6. Safety, dosing context and practical implications
Therapeutic human dosing is typically 150 µg/kg (single dose) and veterinary equine dosing commonly 200 µg/kg oral paste; both produce low‑ng/ml plasma concentrations with a wide safety margin noted in reviews [3] [4]. Regulatory and product labels emphasize species distinctions — for example, equine ivermectin paste labels warn “Do not use in horses intended for human consumption” and instruct veterinary oversight, underscoring that veterinary formulations and dosing are not interchangeable with human therapy [6].

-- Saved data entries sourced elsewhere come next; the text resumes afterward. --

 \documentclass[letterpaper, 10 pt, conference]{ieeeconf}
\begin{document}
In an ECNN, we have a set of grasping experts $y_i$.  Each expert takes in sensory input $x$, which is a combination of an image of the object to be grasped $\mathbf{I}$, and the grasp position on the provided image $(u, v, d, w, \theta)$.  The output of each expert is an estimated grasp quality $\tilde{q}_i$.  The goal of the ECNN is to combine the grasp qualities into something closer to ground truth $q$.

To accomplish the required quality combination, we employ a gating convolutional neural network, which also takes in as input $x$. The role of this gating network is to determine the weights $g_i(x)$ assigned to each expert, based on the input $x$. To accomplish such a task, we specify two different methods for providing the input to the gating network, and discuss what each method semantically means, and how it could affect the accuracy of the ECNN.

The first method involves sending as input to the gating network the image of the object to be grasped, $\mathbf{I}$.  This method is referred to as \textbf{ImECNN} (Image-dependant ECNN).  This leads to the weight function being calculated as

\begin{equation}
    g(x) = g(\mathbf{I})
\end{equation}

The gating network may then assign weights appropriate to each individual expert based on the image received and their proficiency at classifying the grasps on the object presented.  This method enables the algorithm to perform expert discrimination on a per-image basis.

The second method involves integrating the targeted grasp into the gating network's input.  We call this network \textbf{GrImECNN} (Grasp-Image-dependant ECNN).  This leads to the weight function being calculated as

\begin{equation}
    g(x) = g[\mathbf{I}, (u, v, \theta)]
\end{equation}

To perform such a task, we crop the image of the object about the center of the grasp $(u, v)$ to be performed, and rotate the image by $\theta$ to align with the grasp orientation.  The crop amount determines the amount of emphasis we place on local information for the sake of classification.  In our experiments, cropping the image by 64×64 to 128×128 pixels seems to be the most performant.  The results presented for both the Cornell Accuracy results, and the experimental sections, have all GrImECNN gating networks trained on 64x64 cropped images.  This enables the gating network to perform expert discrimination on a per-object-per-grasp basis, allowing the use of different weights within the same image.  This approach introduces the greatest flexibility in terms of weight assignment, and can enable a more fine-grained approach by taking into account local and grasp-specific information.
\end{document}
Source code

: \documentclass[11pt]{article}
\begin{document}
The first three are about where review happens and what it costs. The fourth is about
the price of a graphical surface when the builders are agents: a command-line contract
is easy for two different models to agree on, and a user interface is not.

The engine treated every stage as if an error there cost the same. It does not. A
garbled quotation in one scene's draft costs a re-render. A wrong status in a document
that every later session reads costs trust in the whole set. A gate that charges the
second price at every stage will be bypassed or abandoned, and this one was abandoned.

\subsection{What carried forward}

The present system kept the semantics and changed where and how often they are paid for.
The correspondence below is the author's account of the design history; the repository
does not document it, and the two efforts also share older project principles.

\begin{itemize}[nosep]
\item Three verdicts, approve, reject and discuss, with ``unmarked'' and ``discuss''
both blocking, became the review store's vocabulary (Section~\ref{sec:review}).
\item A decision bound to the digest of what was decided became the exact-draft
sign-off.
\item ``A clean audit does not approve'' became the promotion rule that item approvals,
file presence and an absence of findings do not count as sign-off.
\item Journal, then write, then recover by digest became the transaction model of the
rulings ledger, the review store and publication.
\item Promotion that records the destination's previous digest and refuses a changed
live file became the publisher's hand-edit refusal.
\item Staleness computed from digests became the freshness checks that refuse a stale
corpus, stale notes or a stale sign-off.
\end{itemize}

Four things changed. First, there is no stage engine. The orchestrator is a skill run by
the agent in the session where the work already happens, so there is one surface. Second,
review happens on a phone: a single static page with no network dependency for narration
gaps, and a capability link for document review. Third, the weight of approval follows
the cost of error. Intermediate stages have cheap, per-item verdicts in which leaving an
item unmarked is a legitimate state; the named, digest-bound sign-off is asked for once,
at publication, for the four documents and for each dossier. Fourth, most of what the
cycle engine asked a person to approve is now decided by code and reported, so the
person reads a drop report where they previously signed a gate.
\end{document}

7. Limits of available reporting and open questions
Available sources summarize general trends and give numerical ranges, but direct side‑by‑side head‑to‑head human vs horse pharmacokinetic trials using identical formulations and analytical methods are not supplied in this set of documents; therefore precise comparative metrics (e.g., mean half‑life differences under identical conditions) are not found in current reporting [5] [3]. Also, food effects and many drug–drug interactions in humans remain under‑reported in the cited mini‑review [4].
Bottom line: horses and humans attain broadly similar low‑ng/ml ivermectin plasma concentrations after standard therapeutic doses, but horses show larger variability in Tmax/Cmax depending on formulation, season and breed; distribution and elimination are species‑specific and formulation‑dependent, so veterinary data cannot be used to guide human dosing [1] [2] [3] [4] [5].